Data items
%%

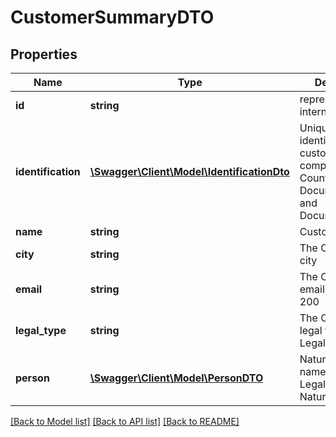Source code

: # CustomerSummaryDTO

## Properties
Name | Type | Description | Notes
------------ | ------------- | ------------- | -------------
**id** | **string** | represents the internal id | [optional] 
**identification** | [**\Swagger\Client\Model\IdentificationDto**](IdentificationDto.md) | Unique identification of a customer compoesd by CountryCode, DocumentType and DocumentNumber | [optional] 
**name** | **string** | Customer&#39;s name | [optional] 
**city** | **string** | The Customer&#39;s city | [optional] 
**email** | **string** | The Customer&#39;s email; MaxLength: 200 | [optional] 
**legal_type** | **string** | The Customer&#39;s legal type (e.g. Legal, Natural) | [optional] 
**person** | [**\Swagger\Client\Model\PersonDTO**](PersonDTO.md) | Natural person name if LegalType &#x3D; Natural | [optional] 

[[Back to Model list]](../README.md#documentation-for-models) [[Back to API list]](../README.md#documentation-for-api-endpoints) [[Back to README]](../README.md)


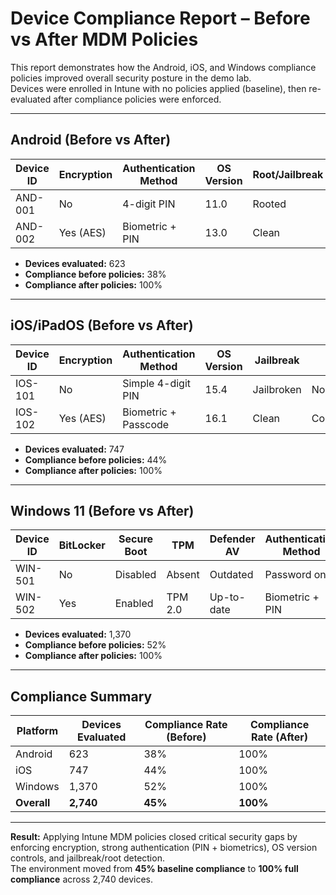 # Device Compliance Report – Before vs After MDM Policies

This report demonstrates how the Android, iOS, and Windows compliance policies improved overall security posture in the demo lab.  
Devices were enrolled in Intune with no policies applied (baseline), then re-evaluated after compliance policies were enforced.  

---

## Android (Before vs After)

| Device ID | Encryption | Authentication Method | OS Version | Root/Jailbreak | Status Before   | Status After |
|-----------|------------|-----------------------|------------|----------------|-----------------|--------------|
| AND-001   | No         | 4-digit PIN           | 11.0       | Rooted         | Noncompliant    | Compliant    |
| AND-002   | Yes (AES)  | Biometric + PIN       | 13.0       | Clean          | Compliant       | Compliant    |

- **Devices evaluated:** 623  
- **Compliance before policies:** 38%  
- **Compliance after policies:** 100%  

---

## iOS/iPadOS (Before vs After)

| Device ID | Encryption | Authentication Method | OS Version | Jailbreak  | Status Before   | Status After |
|-----------|------------|-----------------------|------------|------------|-----------------|--------------|
| IOS-101   | No         | Simple 4-digit PIN    | 15.4       | Jailbroken | Noncompliant    | Compliant    |
| IOS-102   | Yes (AES)  | Biometric + Passcode  | 16.1       | Clean      | Compliant       | Compliant    |

- **Devices evaluated:** 747  
- **Compliance before policies:** 44%  
- **Compliance after policies:** 100%  

---

## Windows 11 (Before vs After)

| Device ID | BitLocker | Secure Boot | TPM | Defender AV    | Authentication Method | Status Before   | Status After |
|-----------|-----------|-------------|-----|----------------|-----------------------|-----------------|--------------|
| WIN-501   | No        | Disabled    | Absent | Outdated    | Password only         | Noncompliant    | Compliant    |
| WIN-502   | Yes       | Enabled     | TPM 2.0 | Up-to-date | Biometric + PIN       | Compliant       | Compliant    |

- **Devices evaluated:** 1,370  
- **Compliance before policies:** 52%  
- **Compliance after policies:** 100%  

---

## Compliance Summary

| Platform    | Devices Evaluated | Compliance Rate (Before) | Compliance Rate (After)  |
|-------------|-------------------|--------------------------|--------------------------|
| Android     | 623               | 38%                      | 100%                     |
| iOS         | 747               | 44%                      | 100%                     |
| Windows     | 1,370             | 52%                      | 100%                     |
| **Overall** | **2,740**         | **45%**                    | **100%**                 |

---

**Result:** Applying Intune MDM policies closed critical security gaps by enforcing encryption, strong authentication (PIN + biometrics), OS version controls, and jailbreak/root detection.  
The environment moved from **45% baseline compliance** to **100% full compliance** across 2,740 devices.  
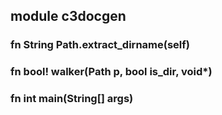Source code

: ## module c3docgen
### fn String Path.extract_dirname(self)


### fn bool! walker(Path p, bool is_dir, void*)


### fn int main(String[] args)



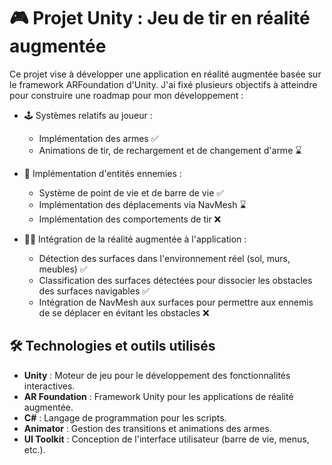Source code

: # 🎮 Projet Unity : Jeu de tir en réalité augmentée
Ce projet vise à développer une application en réalité augmentée basée sur le framework ARFoundation d'Unity.
J'ai fixé plusieurs objectifs à atteindre pour construire une roadmap pour mon développement :

- 🕹️ Systèmes relatifs au joueur :
  - Implémentation des armes ✅
  - Animations de tir, de rechargement et de changement d'arme ⌛

- 🔫 Implémentation d'entités ennemies :
  - Système de point de vie et de barre de vie ✅
  - Implémentation des déplacements via NavMesh ⌛
  - Implémentation des comportements de tir ❌

- 🤳🏼 Intégration de la réalité augmentée à l'application :
  - Détection des surfaces dans l'environnement réel (sol, murs, meubles) ✅
  - Classification des surfaces détectées pour dissocier les obstacles des surfaces navigables ✅
  - Intégration de NavMesh aux surfaces pour permettre aux ennemis de se déplacer en évitant les obstacles ❌

## 🛠️ Technologies et outils utilisés

- **Unity** : Moteur de jeu pour le développement des fonctionnalités interactives.
- **AR Foundation** : Framework Unity pour les applications de réalité augmentée.
- **C#** : Langage de programmation pour les scripts.
- **Animator** : Gestion des transitions et animations des armes.
- **UI Toolkit** : Conception de l'interface utilisateur (barre de vie, menus, etc.).
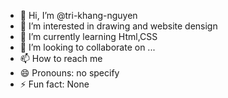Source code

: - 👋 Hi, I’m @tri-khang-nguyen
- 👀 I’m interested in drawing and website densign
- 🌱 I’m currently learning Html,CSS
- 💞️ I’m looking to collaborate on ...
- 📫 How to reach me 
- 😄 Pronouns: no specify
- ⚡ Fun fact: None

<!---
tri-khang-nguyen/tri-khang-nguyen is a ✨ special ✨ repository because its `README.md` (this file) appears on your GitHub profile.
You can click the Preview link to take a look at your changes.
--->
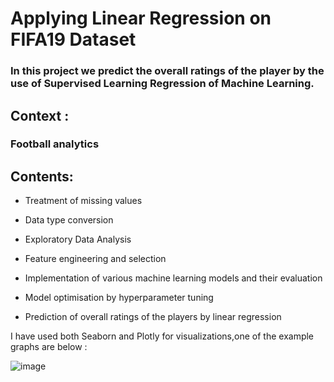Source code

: # Applying Linear Regression on FIFA19 Dataset
### In this project we predict the overall ratings of the player by the use of Supervised Learning Regression of Machine Learning.
## Context :


### Football analytics

## Contents:

- Treatment of missing values


- Data type conversion


- Exploratory Data Analysis


- Feature engineering and selection


- Implementation of various machine learning models and their evaluation


- Model optimisation by hyperparameter tuning


- Prediction of overall ratings of the players by linear regression


I have used both Seaborn and Plotly for visualizations,one of the  example graphs are below :

![image](https://user-images.githubusercontent.com/60847819/97299726-6f2a0180-187b-11eb-8e45-8ec9411c35e5.png)
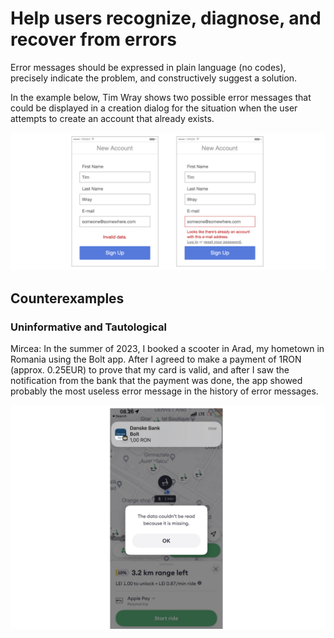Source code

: # Help users recognize, diagnose, and recover from errors

Error messages should be expressed in plain language (no codes), precisely indicate the problem, and constructively suggest a solution.

In the example below, Tim Wray shows two possible error messages that could be displayed in a creation dialog for the situation when the user attempts to create an account that already exists.

![](images/email-exists-error.png)

## Counterexamples

### Uninformative and Tautological

Mircea: In the summer of 2023, I booked a scooter in Arad, my hometown in Romania using the Bolt app. After I agreed to make a payment of 1RON (approx. 0.25EUR) to prove that my card is valid, and after I saw the notification from the bank that the payment was done, the app showed probably the most useless error message in the history of error messages. 

![](images/uninformative-and-tautological.png)

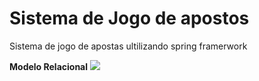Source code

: <h1>Sistema de Jogo de apostos</h1>

<p align="length">Sistema de jogo de apostas ultilizando spring framerwork </p>



<strong>Modelo Relacional</strong>
<img src="https://i.stack.imgur.com/k4pia.png">

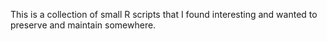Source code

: This is a collection of small R scripts that I found interesting and wanted to
preserve and maintain somewhere.
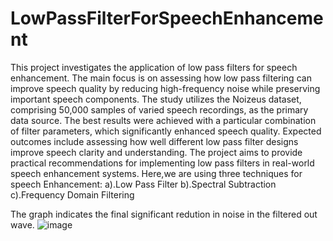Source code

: # LowPassFilterForSpeechEnhancement
This project investigates the application of low pass filters
for speech enhancement. The main focus is on assessing how
low pass filtering can improve speech quality by reducing
high-frequency noise while preserving important speech components.
The study utilizes the Noizeus dataset, comprising
50,000 samples of varied speech recordings, as the primary
data source. The best results were achieved with a particular
combination of filter parameters, which significantly enhanced
speech quality. Expected outcomes include assessing how well
different low pass filter designs improve speech clarity and
understanding. The project aims to provide practical recommendations
for implementing low pass filters in real-world
speech enhancement systems.
Here,we are using three techniques for speech Enhancement:
a).Low Pass Filter
b).Spectral Subtraction
c).Frequency Domain Filtering

The graph indicates the final significant redution in noise in the filtered out wave.
![image](https://github.com/user-attachments/assets/063da178-78cb-48b6-80a0-a7f9c3631541)
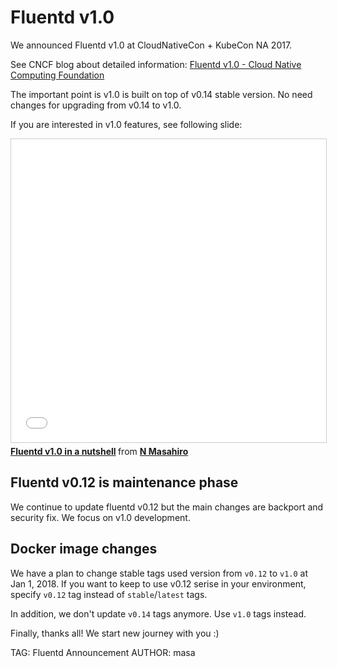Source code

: # Fluentd v1.0

We announced Fluentd v1.0 at CloudNativeCon + KubeCon NA 2017.

See CNCF blog about detailed information: [Fluentd v1.0 - Cloud Native Computing Foundation](https://www.cncf.io/blog/2017/12/06/fluentd-v1-0/)

The important point is v1.0 is built on top of v0.14 stable version.
No need changes for upgrading from v0.14 to v1.0.

If you are interested in v1.0 features, see following slide:

<iframe src="//www.slideshare.net/slideshow/embed_code/key/7jdBrkBKLyK4k" width="595" height="485" frameborder="0" marginwidth="0" marginheight="0" scrolling="no" style="border:1px solid #CCC; border-width:1px; margin-bottom:5px; max-width: 100%;" allowfullscreen> </iframe> <div style="margin-bottom:5px"> <strong> <a href="//www.slideshare.net/repeatedly/fluentd-v10-in-a-nutshell-76549368" title="Fluentd v1.0 in a nutshell" target="_blank">Fluentd v1.0 in a nutshell</a> </strong> from <strong><a href="https://www.slideshare.net/repeatedly" target="_blank">N Masahiro</a></strong> </div>

## Fluentd v0.12 is maintenance phase

We continue to update fluentd v0.12 but the main changes are backport and security fix.
We focus on v1.0 development.

## Docker image changes

We have a plan to change stable tags used version from `v0.12` to `v1.0` at Jan 1, 2018.
If you want to keep to use v0.12 serise in your environment, specify `v0.12` tag instead of `stable`/`latest` tags.

In addition, we don't update `v0.14` tags anymore. Use `v1.0` tags instead.

Finally, thanks all! We start new journey with you :)


TAG: Fluentd Announcement
AUTHOR: masa
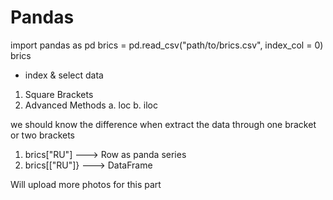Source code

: # Pandas

import pandas as pd
brics = pd.read_csv("path/to/brics.csv", index_col = 0)
brics

- index & select data
1. Square Brackets
2. Advanced Methods
a. loc
b. iloc

we should know the difference when extract the data through one bracket or two brackets
1. brics["RU"] ---> Row as panda series
2. brics[["RU"]} ---> DataFrame

Will upload more photos for this part













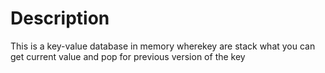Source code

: # Description

This is a key-value database  in memory wherekey are stack what you can get current value and pop for previous version of the key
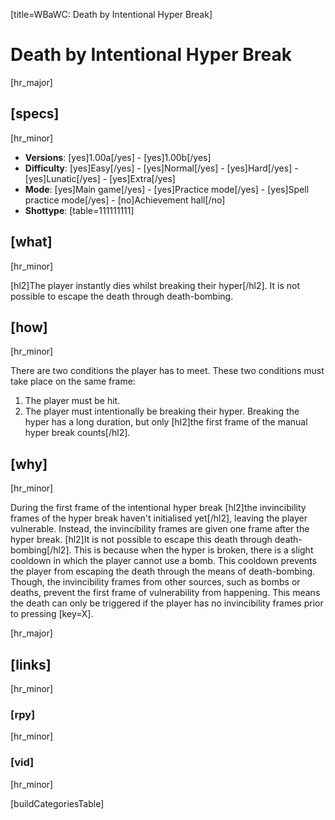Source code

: [title=WBaWC: Death by Intentional Hyper Break]
# Death by Intentional Hyper Break
[hr_major]

## [specs]
[hr_minor]

* **Versions**: [yes]1.00a[/yes] - [yes]1.00b[/yes]
* **Difficulty**: [yes]Easy[/yes] - [yes]Normal[/yes] - [yes]Hard[/yes] - [yes]Lunatic[/yes] - [yes]Extra[/yes]
* **Mode**: [yes]Main game[/yes] - [yes]Practice mode[/yes] - [yes]Spell practice mode[/yes] - [no]Achievement hall[/no]
* **Shottype**: [table=111111111]

## [what]
[hr_minor]

[hl2]The player instantly dies whilst breaking their hyper[/hl2]. It is not possible to escape the death through death-bombing. 

## [how]
[hr_minor]

There are two conditions the player has to meet. These two conditions must take place on the same frame:
1. The player must be hit.
2. The player must intentionally be breaking their hyper.
Breaking the hyper has a long duration, but only [hl2]the first frame of the manual hyper break counts[/hl2].

## [why]
[hr_minor]

During the first frame of the intentional hyper break [hl2]the invincibility frames of the hyper break haven't initialised yet[/hl2], leaving the player vulnerable. Instead, the invincibility frames are given one frame after the hyper break. [hl2]It is not possible to escape this death through death-bombing[/hl2]. This is because when the hyper is broken, there is a slight cooldown in which the player cannot use a bomb. This cooldown prevents the player from escaping the death through the means of death-bombing. 
Though, the invincibility frames from other sources, such as bombs or deaths, prevent the first frame of vulnerability from happening. This means the death can only be triggered if the player has no invincibility frames prior to pressing [key=X].

[hr_major]
## [links]
[hr_minor]
### [rpy]
[hr_minor]

### [vid]
[hr_minor]

[buildCategoriesTable]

%%

TO DO
Beginning with the first line of the records above, extract each line exactly through the line that holds "id | [optional]", both ends included. Omit pictures.

WORKED SOLUTION
Source code

: # CustomerSummaryDTO

## Properties
Name | Type | Description | Notes
------------ | ------------- | ------------- | -------------
**id** | **string** | represents the internal id | [optional] 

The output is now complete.